- _Work instructions_:
Starting at the line containing "chaotyczne można zmusić, żeby" and ending at the line containing "Let $J_1$ be", print every line of the material below exactly, both ends included, and stop there.

- _Material provided_:
>>>
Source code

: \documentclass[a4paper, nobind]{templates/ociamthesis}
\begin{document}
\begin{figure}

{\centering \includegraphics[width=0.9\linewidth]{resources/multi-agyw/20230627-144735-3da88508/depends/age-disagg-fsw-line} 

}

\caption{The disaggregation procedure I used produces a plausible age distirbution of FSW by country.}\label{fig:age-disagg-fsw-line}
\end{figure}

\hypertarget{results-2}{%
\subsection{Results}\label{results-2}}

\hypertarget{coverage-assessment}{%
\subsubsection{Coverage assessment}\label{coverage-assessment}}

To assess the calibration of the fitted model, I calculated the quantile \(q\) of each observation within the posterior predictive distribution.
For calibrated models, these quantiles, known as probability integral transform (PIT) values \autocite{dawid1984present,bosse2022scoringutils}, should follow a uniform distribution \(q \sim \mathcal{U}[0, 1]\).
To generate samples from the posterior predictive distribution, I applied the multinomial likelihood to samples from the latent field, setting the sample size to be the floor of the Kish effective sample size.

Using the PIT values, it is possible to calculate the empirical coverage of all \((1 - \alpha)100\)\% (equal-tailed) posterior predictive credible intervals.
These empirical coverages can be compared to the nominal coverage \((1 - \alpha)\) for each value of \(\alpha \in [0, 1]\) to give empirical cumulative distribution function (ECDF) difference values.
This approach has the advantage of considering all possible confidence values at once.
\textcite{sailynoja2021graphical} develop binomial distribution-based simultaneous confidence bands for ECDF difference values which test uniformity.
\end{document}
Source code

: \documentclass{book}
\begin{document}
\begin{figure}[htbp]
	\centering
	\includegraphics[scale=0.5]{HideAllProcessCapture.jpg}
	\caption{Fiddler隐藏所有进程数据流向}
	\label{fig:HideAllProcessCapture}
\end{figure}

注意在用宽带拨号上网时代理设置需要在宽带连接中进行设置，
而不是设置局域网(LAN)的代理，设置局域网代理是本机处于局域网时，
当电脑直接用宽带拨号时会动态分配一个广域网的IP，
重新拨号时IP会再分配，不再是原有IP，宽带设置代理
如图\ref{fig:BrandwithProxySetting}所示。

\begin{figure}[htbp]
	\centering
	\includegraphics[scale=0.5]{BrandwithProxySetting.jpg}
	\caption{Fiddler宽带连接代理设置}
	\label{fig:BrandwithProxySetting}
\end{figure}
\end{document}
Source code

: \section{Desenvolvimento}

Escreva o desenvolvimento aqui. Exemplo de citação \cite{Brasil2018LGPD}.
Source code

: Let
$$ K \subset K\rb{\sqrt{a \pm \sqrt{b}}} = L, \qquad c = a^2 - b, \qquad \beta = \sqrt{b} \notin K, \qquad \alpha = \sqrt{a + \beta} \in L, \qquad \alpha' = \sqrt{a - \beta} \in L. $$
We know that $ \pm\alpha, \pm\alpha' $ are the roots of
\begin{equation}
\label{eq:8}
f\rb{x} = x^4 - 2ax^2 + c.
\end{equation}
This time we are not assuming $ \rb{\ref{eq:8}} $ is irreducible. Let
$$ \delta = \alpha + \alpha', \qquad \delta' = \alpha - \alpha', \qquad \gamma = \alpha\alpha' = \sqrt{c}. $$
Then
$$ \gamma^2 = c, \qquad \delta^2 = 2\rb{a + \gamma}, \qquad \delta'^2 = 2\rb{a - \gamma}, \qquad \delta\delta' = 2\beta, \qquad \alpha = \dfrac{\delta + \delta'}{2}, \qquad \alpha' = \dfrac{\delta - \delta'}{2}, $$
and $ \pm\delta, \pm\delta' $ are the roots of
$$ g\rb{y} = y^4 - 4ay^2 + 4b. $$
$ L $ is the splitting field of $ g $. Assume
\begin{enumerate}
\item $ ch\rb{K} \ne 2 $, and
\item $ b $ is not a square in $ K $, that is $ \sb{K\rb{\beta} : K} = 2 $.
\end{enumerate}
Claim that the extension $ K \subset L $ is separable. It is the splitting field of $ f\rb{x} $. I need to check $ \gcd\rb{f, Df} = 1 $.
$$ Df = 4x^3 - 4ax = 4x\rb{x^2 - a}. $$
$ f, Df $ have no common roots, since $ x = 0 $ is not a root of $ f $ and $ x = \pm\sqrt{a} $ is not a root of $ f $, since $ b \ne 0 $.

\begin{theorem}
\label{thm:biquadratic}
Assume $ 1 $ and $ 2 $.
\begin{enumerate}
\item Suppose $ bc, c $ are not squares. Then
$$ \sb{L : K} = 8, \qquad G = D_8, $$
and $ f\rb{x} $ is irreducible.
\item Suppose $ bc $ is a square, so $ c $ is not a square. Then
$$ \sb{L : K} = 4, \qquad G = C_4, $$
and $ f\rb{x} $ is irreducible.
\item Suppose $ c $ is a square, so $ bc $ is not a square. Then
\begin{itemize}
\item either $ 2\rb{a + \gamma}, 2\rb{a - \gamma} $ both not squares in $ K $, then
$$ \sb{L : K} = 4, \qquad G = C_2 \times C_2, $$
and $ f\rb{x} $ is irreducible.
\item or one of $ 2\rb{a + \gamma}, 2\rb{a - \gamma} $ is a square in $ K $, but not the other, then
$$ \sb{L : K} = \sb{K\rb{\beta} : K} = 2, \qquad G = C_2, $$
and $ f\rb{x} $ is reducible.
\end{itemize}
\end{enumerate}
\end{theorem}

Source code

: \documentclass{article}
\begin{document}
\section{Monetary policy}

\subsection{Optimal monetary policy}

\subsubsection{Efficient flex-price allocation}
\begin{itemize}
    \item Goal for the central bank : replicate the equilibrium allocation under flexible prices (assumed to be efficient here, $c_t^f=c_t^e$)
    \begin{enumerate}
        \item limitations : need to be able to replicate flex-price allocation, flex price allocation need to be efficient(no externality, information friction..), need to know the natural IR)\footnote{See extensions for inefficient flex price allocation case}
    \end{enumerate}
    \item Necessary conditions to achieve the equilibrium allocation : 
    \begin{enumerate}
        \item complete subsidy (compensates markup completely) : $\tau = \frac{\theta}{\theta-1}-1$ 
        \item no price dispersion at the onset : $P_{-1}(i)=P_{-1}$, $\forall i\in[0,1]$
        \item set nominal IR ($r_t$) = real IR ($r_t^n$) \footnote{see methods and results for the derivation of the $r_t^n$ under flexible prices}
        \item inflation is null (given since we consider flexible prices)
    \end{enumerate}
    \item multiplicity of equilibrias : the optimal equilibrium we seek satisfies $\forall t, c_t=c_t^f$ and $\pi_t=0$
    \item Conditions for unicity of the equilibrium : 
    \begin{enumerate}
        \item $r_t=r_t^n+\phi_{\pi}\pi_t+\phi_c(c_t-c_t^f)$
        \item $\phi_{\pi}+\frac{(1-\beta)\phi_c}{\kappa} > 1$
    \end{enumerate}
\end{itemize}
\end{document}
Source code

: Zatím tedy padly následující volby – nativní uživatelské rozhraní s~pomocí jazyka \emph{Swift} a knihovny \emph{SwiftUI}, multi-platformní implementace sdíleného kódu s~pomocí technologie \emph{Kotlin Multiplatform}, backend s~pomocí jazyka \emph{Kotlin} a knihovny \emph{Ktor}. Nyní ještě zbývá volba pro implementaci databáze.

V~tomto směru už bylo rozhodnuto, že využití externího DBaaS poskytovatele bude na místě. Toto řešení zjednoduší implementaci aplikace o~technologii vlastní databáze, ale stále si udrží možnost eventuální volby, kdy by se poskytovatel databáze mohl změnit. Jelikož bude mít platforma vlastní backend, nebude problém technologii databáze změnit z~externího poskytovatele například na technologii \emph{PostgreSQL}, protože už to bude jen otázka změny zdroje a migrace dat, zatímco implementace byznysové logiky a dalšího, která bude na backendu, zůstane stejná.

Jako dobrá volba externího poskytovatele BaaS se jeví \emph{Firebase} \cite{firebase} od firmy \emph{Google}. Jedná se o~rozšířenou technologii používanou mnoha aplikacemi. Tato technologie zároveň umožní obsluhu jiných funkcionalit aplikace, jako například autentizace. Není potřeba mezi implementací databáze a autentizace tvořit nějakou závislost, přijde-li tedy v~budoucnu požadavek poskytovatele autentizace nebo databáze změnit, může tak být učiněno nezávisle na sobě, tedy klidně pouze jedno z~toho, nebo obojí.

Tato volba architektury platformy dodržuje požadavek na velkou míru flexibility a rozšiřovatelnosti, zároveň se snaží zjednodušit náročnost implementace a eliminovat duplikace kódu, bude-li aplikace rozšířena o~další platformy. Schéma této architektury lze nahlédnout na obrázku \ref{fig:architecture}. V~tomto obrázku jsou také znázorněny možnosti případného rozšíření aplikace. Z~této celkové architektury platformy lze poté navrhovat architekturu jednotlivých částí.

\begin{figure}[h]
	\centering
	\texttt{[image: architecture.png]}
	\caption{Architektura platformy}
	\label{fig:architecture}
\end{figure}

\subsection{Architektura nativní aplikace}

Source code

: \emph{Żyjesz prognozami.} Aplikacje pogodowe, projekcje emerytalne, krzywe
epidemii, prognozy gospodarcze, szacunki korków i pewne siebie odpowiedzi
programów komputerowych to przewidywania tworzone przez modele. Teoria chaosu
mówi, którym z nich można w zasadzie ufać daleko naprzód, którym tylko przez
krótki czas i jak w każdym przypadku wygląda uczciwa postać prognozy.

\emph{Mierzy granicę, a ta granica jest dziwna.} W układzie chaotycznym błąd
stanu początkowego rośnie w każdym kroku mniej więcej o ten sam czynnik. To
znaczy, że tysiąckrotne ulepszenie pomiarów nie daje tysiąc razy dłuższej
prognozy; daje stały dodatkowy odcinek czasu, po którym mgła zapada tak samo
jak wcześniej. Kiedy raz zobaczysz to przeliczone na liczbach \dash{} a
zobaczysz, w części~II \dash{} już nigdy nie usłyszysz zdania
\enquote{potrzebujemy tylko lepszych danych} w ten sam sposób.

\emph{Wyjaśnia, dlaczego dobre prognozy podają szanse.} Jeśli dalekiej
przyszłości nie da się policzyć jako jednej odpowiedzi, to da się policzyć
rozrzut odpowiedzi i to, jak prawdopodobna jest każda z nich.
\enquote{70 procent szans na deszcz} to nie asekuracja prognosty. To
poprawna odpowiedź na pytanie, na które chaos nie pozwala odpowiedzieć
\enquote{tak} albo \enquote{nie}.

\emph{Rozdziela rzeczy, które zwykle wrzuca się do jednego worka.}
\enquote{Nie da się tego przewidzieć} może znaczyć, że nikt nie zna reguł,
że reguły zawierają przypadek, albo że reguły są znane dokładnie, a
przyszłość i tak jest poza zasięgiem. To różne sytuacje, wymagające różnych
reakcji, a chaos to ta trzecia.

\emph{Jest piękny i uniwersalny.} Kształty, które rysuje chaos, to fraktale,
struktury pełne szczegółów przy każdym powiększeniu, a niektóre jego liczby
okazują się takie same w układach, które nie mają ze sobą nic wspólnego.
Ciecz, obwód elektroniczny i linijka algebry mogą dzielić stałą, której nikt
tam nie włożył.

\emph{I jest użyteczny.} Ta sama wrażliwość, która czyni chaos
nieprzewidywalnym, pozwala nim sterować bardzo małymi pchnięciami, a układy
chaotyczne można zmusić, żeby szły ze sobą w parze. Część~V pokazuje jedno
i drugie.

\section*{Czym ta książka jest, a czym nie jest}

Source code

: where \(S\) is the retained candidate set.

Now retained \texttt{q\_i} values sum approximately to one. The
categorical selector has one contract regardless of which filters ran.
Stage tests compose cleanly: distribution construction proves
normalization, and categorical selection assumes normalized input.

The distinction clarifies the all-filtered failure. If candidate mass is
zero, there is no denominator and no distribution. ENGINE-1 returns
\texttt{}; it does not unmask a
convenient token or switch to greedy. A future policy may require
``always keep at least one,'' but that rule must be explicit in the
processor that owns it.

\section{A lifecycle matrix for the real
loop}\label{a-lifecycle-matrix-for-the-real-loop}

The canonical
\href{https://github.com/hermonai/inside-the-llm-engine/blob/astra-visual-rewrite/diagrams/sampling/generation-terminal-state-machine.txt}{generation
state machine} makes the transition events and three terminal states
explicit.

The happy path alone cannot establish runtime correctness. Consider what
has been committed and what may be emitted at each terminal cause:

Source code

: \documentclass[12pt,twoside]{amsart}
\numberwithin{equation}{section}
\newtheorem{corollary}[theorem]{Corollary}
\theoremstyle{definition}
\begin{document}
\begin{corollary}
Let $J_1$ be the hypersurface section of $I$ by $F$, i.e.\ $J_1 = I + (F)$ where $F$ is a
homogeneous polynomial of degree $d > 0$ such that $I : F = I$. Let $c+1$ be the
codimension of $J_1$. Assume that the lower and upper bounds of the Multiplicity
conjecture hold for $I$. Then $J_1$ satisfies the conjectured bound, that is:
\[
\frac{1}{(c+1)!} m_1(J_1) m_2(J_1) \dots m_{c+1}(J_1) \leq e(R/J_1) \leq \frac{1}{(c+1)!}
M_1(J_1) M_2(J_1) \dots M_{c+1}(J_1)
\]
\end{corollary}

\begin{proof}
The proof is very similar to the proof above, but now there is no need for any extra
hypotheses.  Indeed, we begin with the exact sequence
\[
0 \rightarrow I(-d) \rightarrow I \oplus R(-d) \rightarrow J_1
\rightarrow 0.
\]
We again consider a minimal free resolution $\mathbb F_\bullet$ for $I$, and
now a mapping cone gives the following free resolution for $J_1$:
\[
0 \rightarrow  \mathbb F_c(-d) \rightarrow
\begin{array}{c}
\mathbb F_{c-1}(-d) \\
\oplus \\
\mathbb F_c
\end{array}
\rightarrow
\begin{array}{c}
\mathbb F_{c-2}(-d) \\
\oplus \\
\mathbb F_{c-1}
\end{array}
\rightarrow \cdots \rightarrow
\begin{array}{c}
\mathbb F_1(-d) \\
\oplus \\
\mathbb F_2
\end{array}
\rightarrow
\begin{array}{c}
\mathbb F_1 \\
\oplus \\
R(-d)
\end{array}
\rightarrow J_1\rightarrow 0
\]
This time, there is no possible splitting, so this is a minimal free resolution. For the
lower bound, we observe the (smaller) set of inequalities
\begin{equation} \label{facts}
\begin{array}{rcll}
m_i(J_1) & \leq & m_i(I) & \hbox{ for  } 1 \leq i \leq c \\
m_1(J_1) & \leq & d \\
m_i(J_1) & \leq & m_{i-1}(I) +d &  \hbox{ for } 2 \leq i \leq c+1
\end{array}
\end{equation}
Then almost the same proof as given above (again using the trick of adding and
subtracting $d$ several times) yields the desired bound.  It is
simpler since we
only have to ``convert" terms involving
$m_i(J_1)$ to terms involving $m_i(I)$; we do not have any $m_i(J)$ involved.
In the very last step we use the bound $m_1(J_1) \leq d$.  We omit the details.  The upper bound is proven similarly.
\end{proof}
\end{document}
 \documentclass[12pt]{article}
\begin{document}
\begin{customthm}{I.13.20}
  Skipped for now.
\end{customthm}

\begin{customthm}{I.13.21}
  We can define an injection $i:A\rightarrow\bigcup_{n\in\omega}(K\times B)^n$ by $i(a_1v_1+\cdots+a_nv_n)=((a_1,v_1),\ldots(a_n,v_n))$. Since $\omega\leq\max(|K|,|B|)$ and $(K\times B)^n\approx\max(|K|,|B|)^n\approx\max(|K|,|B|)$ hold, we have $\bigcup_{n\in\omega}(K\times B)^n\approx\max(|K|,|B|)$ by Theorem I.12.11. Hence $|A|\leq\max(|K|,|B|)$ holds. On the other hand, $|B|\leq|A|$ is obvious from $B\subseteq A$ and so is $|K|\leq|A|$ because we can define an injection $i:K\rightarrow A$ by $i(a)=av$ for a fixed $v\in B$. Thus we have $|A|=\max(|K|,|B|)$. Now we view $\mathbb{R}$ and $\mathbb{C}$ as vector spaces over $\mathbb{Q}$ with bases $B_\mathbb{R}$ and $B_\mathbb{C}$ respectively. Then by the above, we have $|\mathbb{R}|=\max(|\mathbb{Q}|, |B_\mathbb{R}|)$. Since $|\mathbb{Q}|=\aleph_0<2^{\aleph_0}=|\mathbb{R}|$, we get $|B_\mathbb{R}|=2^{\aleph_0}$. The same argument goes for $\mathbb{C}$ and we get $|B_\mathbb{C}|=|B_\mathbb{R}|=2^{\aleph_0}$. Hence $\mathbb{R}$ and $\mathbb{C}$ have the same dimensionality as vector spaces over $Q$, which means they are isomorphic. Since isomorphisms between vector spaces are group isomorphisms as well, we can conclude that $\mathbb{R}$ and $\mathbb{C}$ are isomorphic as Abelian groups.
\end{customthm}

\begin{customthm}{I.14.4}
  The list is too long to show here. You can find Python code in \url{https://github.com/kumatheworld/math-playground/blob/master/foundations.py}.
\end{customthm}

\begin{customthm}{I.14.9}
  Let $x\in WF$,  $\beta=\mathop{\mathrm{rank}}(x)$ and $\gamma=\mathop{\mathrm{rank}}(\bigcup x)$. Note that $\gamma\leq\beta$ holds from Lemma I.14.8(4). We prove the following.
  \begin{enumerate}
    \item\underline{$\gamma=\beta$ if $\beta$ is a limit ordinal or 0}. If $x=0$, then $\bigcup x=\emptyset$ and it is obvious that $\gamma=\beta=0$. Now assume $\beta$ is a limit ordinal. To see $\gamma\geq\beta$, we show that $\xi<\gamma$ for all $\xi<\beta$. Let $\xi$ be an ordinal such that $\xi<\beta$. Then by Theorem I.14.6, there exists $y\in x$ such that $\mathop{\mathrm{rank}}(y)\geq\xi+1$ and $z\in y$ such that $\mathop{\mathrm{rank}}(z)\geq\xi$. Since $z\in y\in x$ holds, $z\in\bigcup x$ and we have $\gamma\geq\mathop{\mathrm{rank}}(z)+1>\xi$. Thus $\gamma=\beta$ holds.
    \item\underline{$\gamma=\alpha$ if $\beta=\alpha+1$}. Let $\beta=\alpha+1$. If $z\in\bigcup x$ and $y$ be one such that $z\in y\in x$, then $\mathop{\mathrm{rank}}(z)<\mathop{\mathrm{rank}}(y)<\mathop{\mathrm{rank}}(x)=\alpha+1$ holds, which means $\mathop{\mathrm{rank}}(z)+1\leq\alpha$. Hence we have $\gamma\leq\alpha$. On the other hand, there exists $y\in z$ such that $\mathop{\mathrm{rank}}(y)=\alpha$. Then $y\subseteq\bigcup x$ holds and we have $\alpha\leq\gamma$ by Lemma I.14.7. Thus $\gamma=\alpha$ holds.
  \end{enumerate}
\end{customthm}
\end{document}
<<<
- _Exercise result_:
chaotyczne można zmusić, żeby szły ze sobą w parze. Część~V pokazuje jedno
i drugie.

\section*{Czym ta książka jest, a czym nie jest}

Source code

: where \(S\) is the retained candidate set.

Now retained \texttt{q\_i} values sum approximately to one. The
categorical selector has one contract regardless of which filters ran.
Stage tests compose cleanly: distribution construction proves
normalization, and categorical selection assumes normalized input.

The distinction clarifies the all-filtered failure. If candidate mass is
zero, there is no denominator and no distribution. ENGINE-1 returns
\texttt{}; it does not unmask a
convenient token or switch to greedy. A future policy may require
``always keep at least one,'' but that rule must be explicit in the
processor that owns it.

\section{A lifecycle matrix for the real
loop}\label{a-lifecycle-matrix-for-the-real-loop}

The canonical
\href{https://github.com/hermonai/inside-the-llm-engine/blob/astra-visual-rewrite/diagrams/sampling/generation-terminal-state-machine.txt}{generation
state machine} makes the transition events and three terminal states
explicit.

The happy path alone cannot establish runtime correctness. Consider what
has been committed and what may be emitted at each terminal cause:

Source code

: \documentclass[12pt,twoside]{amsart}
\numberwithin{equation}{section}
\newtheorem{corollary}[theorem]{Corollary}
\theoremstyle{definition}
\begin{document}
\begin{corollary}
Let $J_1$ be the hypersurface section of $I$ by $F$, i.e.\ $J_1 = I + (F)$ where $F$ is a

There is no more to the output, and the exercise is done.